Top of Excerpted data

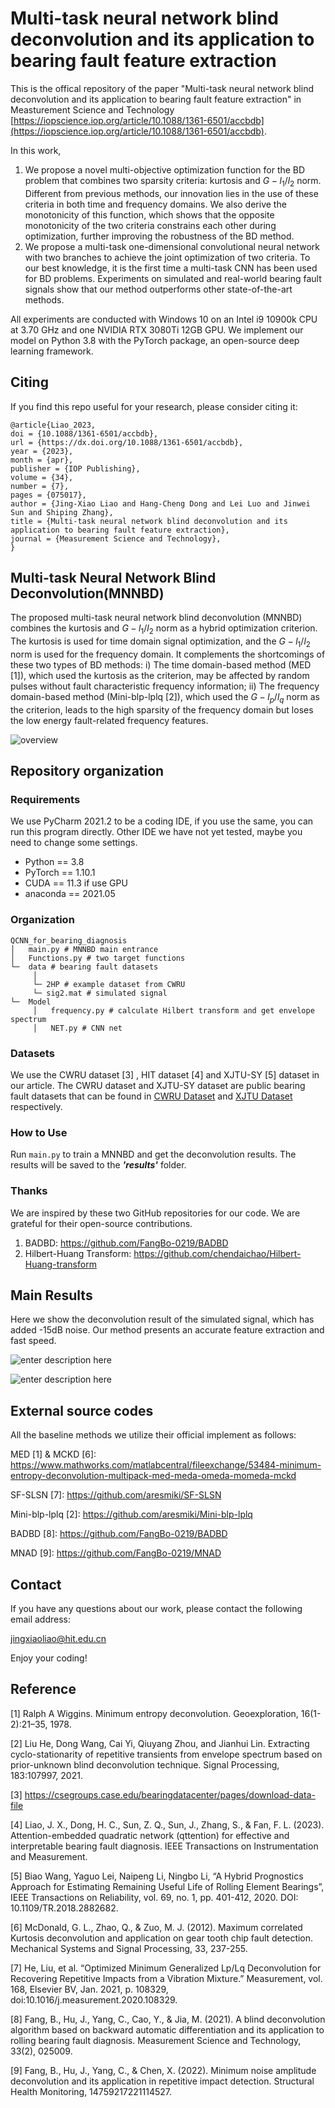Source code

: # Multi-task neural network blind deconvolution and its application to bearing fault feature extraction
This is the offical repository of the paper "Multi-task neural network blind deconvolution and its application to bearing fault feature extraction" in Measturement Science and Technology [https://iopscience.iop.org/article/10.1088/1361-6501/accbdb](https://iopscience.iop.org/article/10.1088/1361-6501/accbdb).

In this work,

1. We propose a novel multi-objective optimization function for the BD problem that combines two sparsity criteria: kurtosis and $G-l_1/l_2$ norm. Different from previous methods, our innovation lies in the use of these criteria in both time and frequency domains. We also derive the monotonicity of this function, which shows that the opposite monotonicity of the two criteria constrains each other during optimization, further improving the robustness of the BD method.
2. We propose a multi-task one-dimensional convolutional neural network with two branches to achieve the joint optimization of two criteria. To our best knowledge, it is the first time a multi-task CNN has been used for BD problems. Experiments on simulated and real-world bearing fault signals show that our method outperforms other state-of-the-art methods.



All experiments are conducted with Windows 10 on an Intel i9 10900k CPU at 3.70 GHz and one NVIDIA RTX 3080Ti 12GB GPU. We implement our model on Python 3.8 with the PyTorch package, an open-source deep learning framework.  

## Citing
If you find this repo useful for your research, please consider citing it:
```
@article{Liao_2023,
doi = {10.1088/1361-6501/accbdb},
url = {https://dx.doi.org/10.1088/1361-6501/accbdb},
year = {2023},
month = {apr},
publisher = {IOP Publishing},
volume = {34},
number = {7},
pages = {075017},
author = {Jing-Xiao Liao and Hang-Cheng Dong and Lei Luo and Jinwei Sun and Shiping Zhang},
title = {Multi-task neural network blind deconvolution and its application to bearing fault feature extraction},
journal = {Measurement Science and Technology},
}

```



## Multi-task Neural Network Blind Deconvolution(MNNBD)

The proposed multi-task neural network blind deconvolution (MNNBD) combines the kurtosis and $G-l_1/l_2$ norm as a hybrid optimization criterion. The kurtosis is used for time domain signal optimization, and the $G-l_1/l_2$ norm is used for the frequency domain. It complements the shortcomings of these two types of BD methods: i) The time domain-based method (MED [1]), which used the kurtosis as the criterion, may be affected by random pulses without fault characteristic frequency information; ii) The frequency domain-based method (Mini-blp-lplq [2]), which used the $G-l_p/l_q$ norm as the criterion, leads to the high sparsity of the frequency domain but loses the low energy fault-related frequency features. 

![overview](https://raw.githubusercontent.com/asdvfghg/image/master/QCNN/overview.png)




## Repository organization

### Requirements
We use PyCharm 2021.2 to be a coding IDE, if you use the same, you can run this program directly. Other IDE we have not yet tested, maybe you need to change some settings.
* Python == 3.8
* PyTorch == 1.10.1
* CUDA == 11.3 if use GPU
* anaconda == 2021.05
 
### Organization
```
QCNN_for_bearing_diagnosis
│   main.py # MNNBD main entrance
│   Functions.py # two target functions
└─  data # bearing fault datasets 
     │   
     └─ 2HP # example dataset from CWRU
     └─ sig2.mat # simulated signal
└─  Model
     │   frequency.py # calculate Hilbert transform and get envelope spectrum
     │   NET.py # CNN net
```

### Datasets
We use the CWRU dataset [3] , HIT dataset [4] and XJTU-SY [5] dataset in our article. The CWRU dataset and XJTU-SY dataset are public bearing fault datasets that can be found in [CWRU Dataset](https://github.com/s-whynot/CWRU-dataset) and [XJTU Dataset](https://github.com/WangBiaoXJTU/xjtu-sy-bearing-datasets) respectively.

### How to Use
 
Run ```main.py``` to train a MNNBD and get the deconvolution results. The results will be saved to the ***'results'*** folder.
 
### Thanks
We are inspired by these two GitHub repositories for our code. We are  grateful for their open-source contributions.
1. BADBD: https://github.com/FangBo-0219/BADBD
2. Hilbert-Huang Transform: https://github.com/chendaichao/Hilbert-Huang-transform

## Main Results
Here we show the deconvolution result of the simulated signal, which has added -15dB noise. Our method presents an accurate feature extraction and fast speed.

![enter description here](https://raw.githubusercontent.com/asdvfghg/image/master/QCNN/case1.png)

![enter description here](https://raw.githubusercontent.com/asdvfghg/image/master/QCNN/resultstable.png)


## External source codes
All the baseline methods we utilize their official implement as follows:

 MED [1] \& MCKD [6]: https://www.mathworks.com/matlabcentral/fileexchange/53484-minimum-entropy-deconvolution-multipack-med-meda-omeda-momeda-mckd

SF-SLSN [7]: https://github.com/aresmiki/SF-SLSN

Mini-blp-lplq [2]: https://github.com/aresmiki/Mini-blp-lplq

BADBD [8]: https://github.com/FangBo-0219/BADBD

MNAD [9]: https://github.com/FangBo-0219/MNAD


## Contact
If you have any questions about our work, please contact the following email address:

jingxiaoliao@hit.edu.cn

Enjoy your coding!
## Reference
[1] Ralph A Wiggins. Minimum entropy deconvolution. Geoexploration, 16(1-2):21–35, 1978.

[2] Liu He, Dong Wang, Cai Yi, Qiuyang Zhou, and Jianhui Lin. Extracting cyclo-stationarity of repetitive transients from envelope spectrum based on prior-unknown blind deconvolution technique. Signal Processing, 183:107997, 2021.

[3] https://csegroups.case.edu/bearingdatacenter/pages/download-data-file

[4] Liao, J. X., Dong, H. C., Sun, Z. Q., Sun, J., Zhang, S., & Fan, F. L. (2023). Attention-embedded quadratic network (qttention) for effective and interpretable bearing fault diagnosis. IEEE Transactions on Instrumentation and Measurement.

[5] Biao Wang, Yaguo Lei, Naipeng Li, Ningbo Li, “A Hybrid Prognostics Approach for Estimating Remaining Useful Life of Rolling Element Bearings”, IEEE Transactions on Reliability, vol. 69, no. 1, pp. 401-412, 2020. DOI: 10.1109/TR.2018.2882682.

[6] McDonald, G. L., Zhao, Q., & Zuo, M. J. (2012). Maximum correlated Kurtosis deconvolution and application on gear tooth chip fault detection. Mechanical Systems and Signal Processing, 33, 237-255.

[7] He, Liu, et al. “Optimized Minimum Generalized Lp/Lq Deconvolution for Recovering Repetitive Impacts from a Vibration Mixture.” Measurement, vol. 168, Elsevier BV, Jan. 2021, p. 108329, doi:10.1016/j.measurement.2020.108329.

[8] Fang, B., Hu, J., Yang, C., Cao, Y., & Jia, M. (2021). A blind deconvolution algorithm based on backward automatic differentiation and its application to rolling bearing fault diagnosis. Measurement Science and Technology, 33(2), 025009.

[9] Fang, B., Hu, J., Yang, C., & Chen, X. (2022). Minimum noise amplitude deconvolution and its application in repetitive impact detection. Structural Health Monitoring, 14759217221114527.

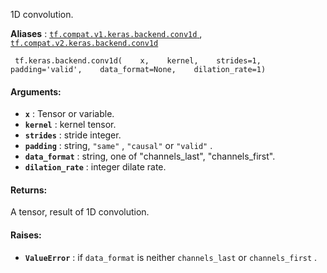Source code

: 1D convolution.

**Aliases** : [ `tf.compat.v1.keras.backend.conv1d` ](/api_docs/python/tf/keras/backend/conv1d), [ `tf.compat.v2.keras.backend.conv1d` ](/api_docs/python/tf/keras/backend/conv1d)

```
 tf.keras.backend.conv1d(    x,    kernel,    strides=1,    padding='valid',    data_format=None,    dilation_rate=1) 
```

#### Arguments:
- **`x`** : Tensor or variable.
- **`kernel`** : kernel tensor.
- **`strides`** : stride integer.
- **`padding`** : string,  `"same"` ,  `"causal"`  or  `"valid"` .
- **`data_format`** : string, one of "channels_last", "channels_first".
- **`dilation_rate`** : integer dilate rate.


#### Returns:
A tensor, result of 1D convolution.

#### Raises:
- **`ValueError`** : if  `data_format`  is neither  `channels_last`  or `channels_first` .
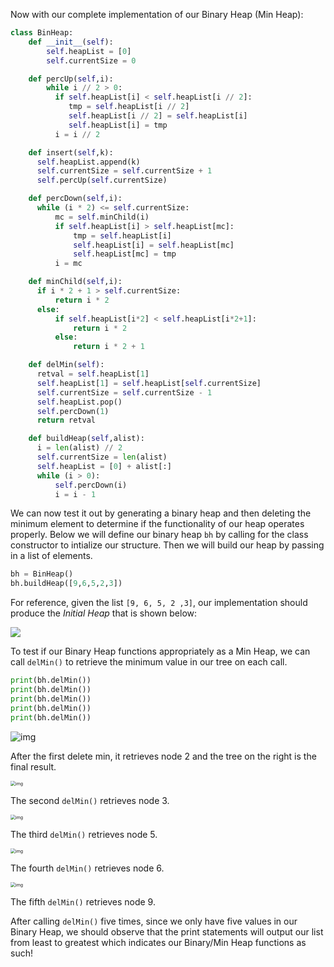 <!--title={Binary Heap: Testing our Implementation}-->

<!--badges={Algorithms:5,Python:5}-->

<!--concepts={Binary Search Tree Heap}-->

Now with our complete implementation of our Binary Heap (Min Heap):

```python
class BinHeap:
    def __init__(self):
        self.heapList = [0]
        self.currentSize = 0

    def percUp(self,i):
        while i // 2 > 0:
          if self.heapList[i] < self.heapList[i // 2]:
             tmp = self.heapList[i // 2]
             self.heapList[i // 2] = self.heapList[i]
             self.heapList[i] = tmp
          i = i // 2

    def insert(self,k):
      self.heapList.append(k)
      self.currentSize = self.currentSize + 1
      self.percUp(self.currentSize)

    def percDown(self,i):
      while (i * 2) <= self.currentSize:
          mc = self.minChild(i)
          if self.heapList[i] > self.heapList[mc]:
              tmp = self.heapList[i]
              self.heapList[i] = self.heapList[mc]
              self.heapList[mc] = tmp
          i = mc

    def minChild(self,i):
      if i * 2 + 1 > self.currentSize:
          return i * 2
      else:
          if self.heapList[i*2] < self.heapList[i*2+1]:
              return i * 2
          else:
              return i * 2 + 1

    def delMin(self):
      retval = self.heapList[1]
      self.heapList[1] = self.heapList[self.currentSize]
      self.currentSize = self.currentSize - 1
      self.heapList.pop()
      self.percDown(1)
      return retval

    def buildHeap(self,alist):
      i = len(alist) // 2
      self.currentSize = len(alist)
      self.heapList = [0] + alist[:]
      while (i > 0):
          self.percDown(i)
          i = i - 1
```

We can now test it out by generating a binary heap and then deleting the minimum element to determine if the functionality of our heap operates properly. Below we will define our binary heap `bh` by calling for the class constructor to intialize our structure. Then we will build our heap by passing in a list of elements.

```python
bh = BinHeap()
bh.buildHeap([9,6,5,2,3])
```

For reference, given the list `[9, 6, 5, 2 ,3]`, our implementation should produce the *Initial Heap* that is shown below:

![](https://runestone.academy/runestone/books/published/pythonds/_images/buildheap.png)

To test if our Binary Heap functions appropriately as a Min Heap, we can call `delMin()` to retrieve the minimum value in our tree on each call.

```python
print(bh.delMin())
print(bh.delMin())
print(bh.delMin())
print(bh.delMin())
print(bh.delMin())
```

![img](https://i.imgur.com/SgrYZlc.png)

After the first delete min, it retrieves node 2 and the tree on the right is the final result.

<img src="https://i.imgur.com/BpKsCA3.png" alt="img" style="zoom: 50%;" />

The second  `delMin()` retrieves node 3.

<img src="https://i.imgur.com/wxj037k.png" alt="img" style="zoom:50%;" />

The third  `delMin()` retrieves node 5.

<img src="https://i.imgur.com/fifMvXE.png" alt="img" style="zoom:50%;" />

The fourth `delMin()` retrieves node 6.

<img src="https://i.imgur.com/ehc3LXK.png" alt="img" style="zoom:50%;" />

The fifth `delMin()` retrieves node 9. 

After calling `delMin()` five times, since we only have five values in our Binary Heap, we should observe that the print statements will output our list from least to greatest which indicates our Binary/Min Heap functions as such!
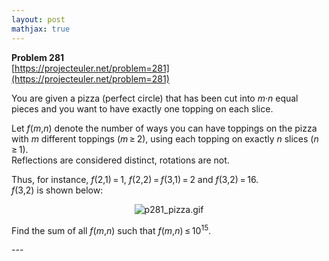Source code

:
 ```yaml
---
layout: post
mathjax: true
---
```

**Problem 281**  
[https://projecteuler.net/problem=281](https://projecteuler.net/problem=281)

<p>You are given a pizza (perfect circle) that has been cut into <var>m</var>·<var>n</var> equal pieces and you want to have exactly one topping on each slice.</p>

<p>Let <var>f</var>(<var>m</var>,<var>n</var>) denote the number of ways you can have toppings on the pizza with <var>m</var> different toppings (<var>m</var> ≥ 2), using each topping on exactly <var>n</var> slices (<var>n</var> ≥ 1). <br />Reflections are considered distinct, rotations are not. </p>

<p>Thus, for instance, <var>f</var>(2,1) = 1, <var>f</var>(2,2) = <var>f</var>(3,1) = 2 and <var>f</var>(3,2) = 16. <br /><var>f</var>(3,2) is shown below:</p>

<div align="center"><img src="project/images/p281_pizza.gif" class="dark_img" alt="p281_pizza.gif" /></div>

<p>Find the sum of all <var>f</var>(<var>m</var>,<var>n</var>) such that <var>f</var>(<var>m</var>,<var>n</var>) ≤ 10<sup>15</sup>.</p>
---
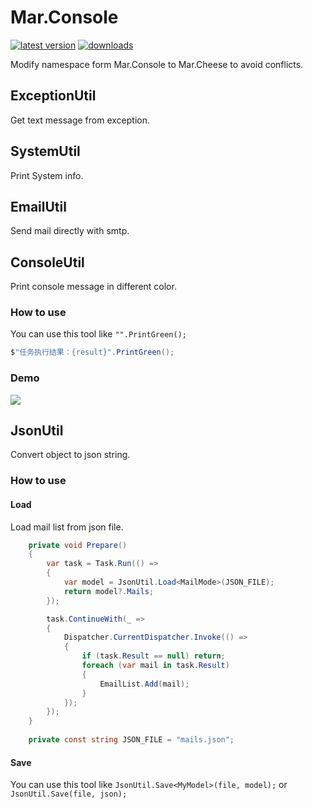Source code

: # Mar.Console

[![latest version](https://img.shields.io/nuget/v/Mar.Console)](https://www.nuget.org/packages/Mar.Console) [![downloads](https://img.shields.io/nuget/dt/Mar.Console)](https://www.nuget.org/packages/Mar.Console)

Modify namespace form Mar.Console to Mar.Cheese to avoid conflicts.

## ExceptionUtil

Get text message from exception.

## SystemUtil

Print System info.

## EmailUtil

Send mail directly with smtp.

## ConsoleUtil

Print console message in different color.

### How to use

You can use this tool like `"".PrintGreen();`

```c#
$"任务执行结果：{result}".PrintGreen();
```
### Demo

![](https://i.imgur.com/gOyzemr.png)

## JsonUtil

Convert object to json string.

### How to use

#### Load

Load mail list from json file.

```c#
    private void Prepare()
    {
        var task = Task.Run(() =>
        {
            var model = JsonUtil.Load<MailMode>(JSON_FILE);
            return model?.Mails;
        });

        task.ContinueWith(_ =>
        {
            Dispatcher.CurrentDispatcher.Invoke(() =>
            {
                if (task.Result == null) return;
                foreach (var mail in task.Result)
                {
                    EmailList.Add(mail);
                }
            });
        });
    }
    
    private const string JSON_FILE = "mails.json";
```

#### Save

You can use this tool like `JsonUtil.Save<MyModel>(file, model);` or `JsonUtil.Save(file, json);`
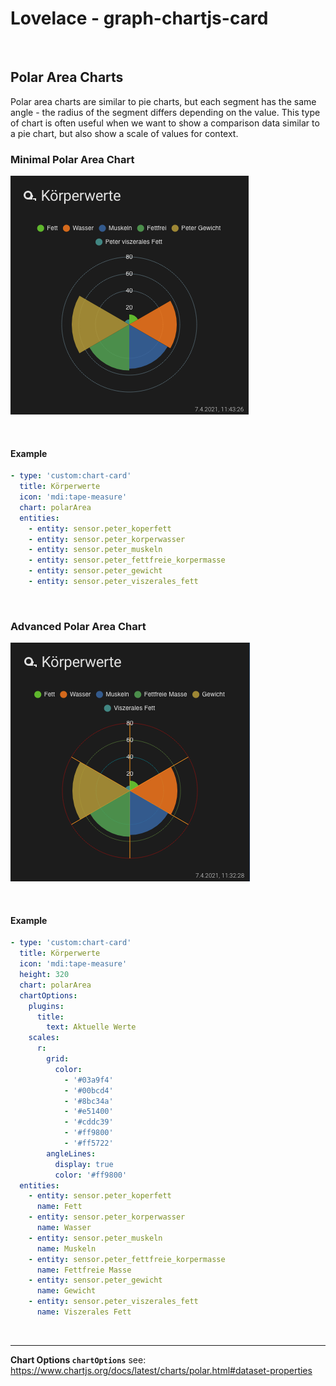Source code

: # Lovelace - graph-chartjs-card
<br>

## Polar Area Charts

Polar area charts are similar to pie charts, but each segment has the same angle - the radius of the segment differs depending on the value.
This type of chart is often useful when we want to show a comparison data similar to a pie chart, but also show a scale of values for context.



### Minimal Polar Area Chart
![barchart_simple](img/simpleploararea.png)

<br>

#### Example

```yaml
- type: 'custom:chart-card'
  title: Körperwerte
  icon: 'mdi:tape-measure'
  chart: polarArea
  entities:
    - entity: sensor.peter_koperfett
    - entity: sensor.peter_korperwasser
    - entity: sensor.peter_muskeln
    - entity: sensor.peter_fettfreie_korpermasse
    - entity: sensor.peter_gewicht
    - entity: sensor.peter_viszerales_fett
```
<br>


### Advanced Polar Area Chart
![polarArea](img/polararea1.png)

<br>

#### Example

```yaml
- type: 'custom:chart-card'
  title: Körperwerte
  icon: 'mdi:tape-measure'
  height: 320
  chart: polarArea
  chartOptions:
    plugins:
      title:
        text: Aktuelle Werte
    scales:
      r:
        grid:
          color:
            - '#03a9f4'
            - '#00bcd4'
            - '#8bc34a'
            - '#e51400'
            - '#cddc39'
            - '#ff9800'
            - '#ff5722'
        angleLines:
          display: true
          color: '#ff9800'
  entities:
    - entity: sensor.peter_koperfett
      name: Fett
    - entity: sensor.peter_korperwasser
      name: Wasser
    - entity: sensor.peter_muskeln
      name: Muskeln
    - entity: sensor.peter_fettfreie_korpermasse
      name: Fettfreie Masse
    - entity: sensor.peter_gewicht
      name: Gewicht
    - entity: sensor.peter_viszerales_fett
      name: Viszerales Fett  
```
<br>

<hr>


**Chart Options `chartOptions`**
see: https://www.chartjs.org/docs/latest/charts/polar.html#dataset-properties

Bottom of Excerpted data

• [What the exercise asks]:
All of the lines above that carry the string "simulated" need to be found and copied.

• [Answer box]:
2. We propose a multi-task one-dimensional convolutional neural network with two branches to achieve the joint optimization of two criteria. To our best knowledge, it is the first time a multi-task CNN has been used for BD problems. Experiments on simulated and real-world bearing fault signals show that our method outperforms other state-of-the-art methods.
     └─ sig2.mat # simulated signal
Here we show the deconvolution result of the simulated signal, which has added -15dB noise. Our method presents an accurate feature extraction and fast speed.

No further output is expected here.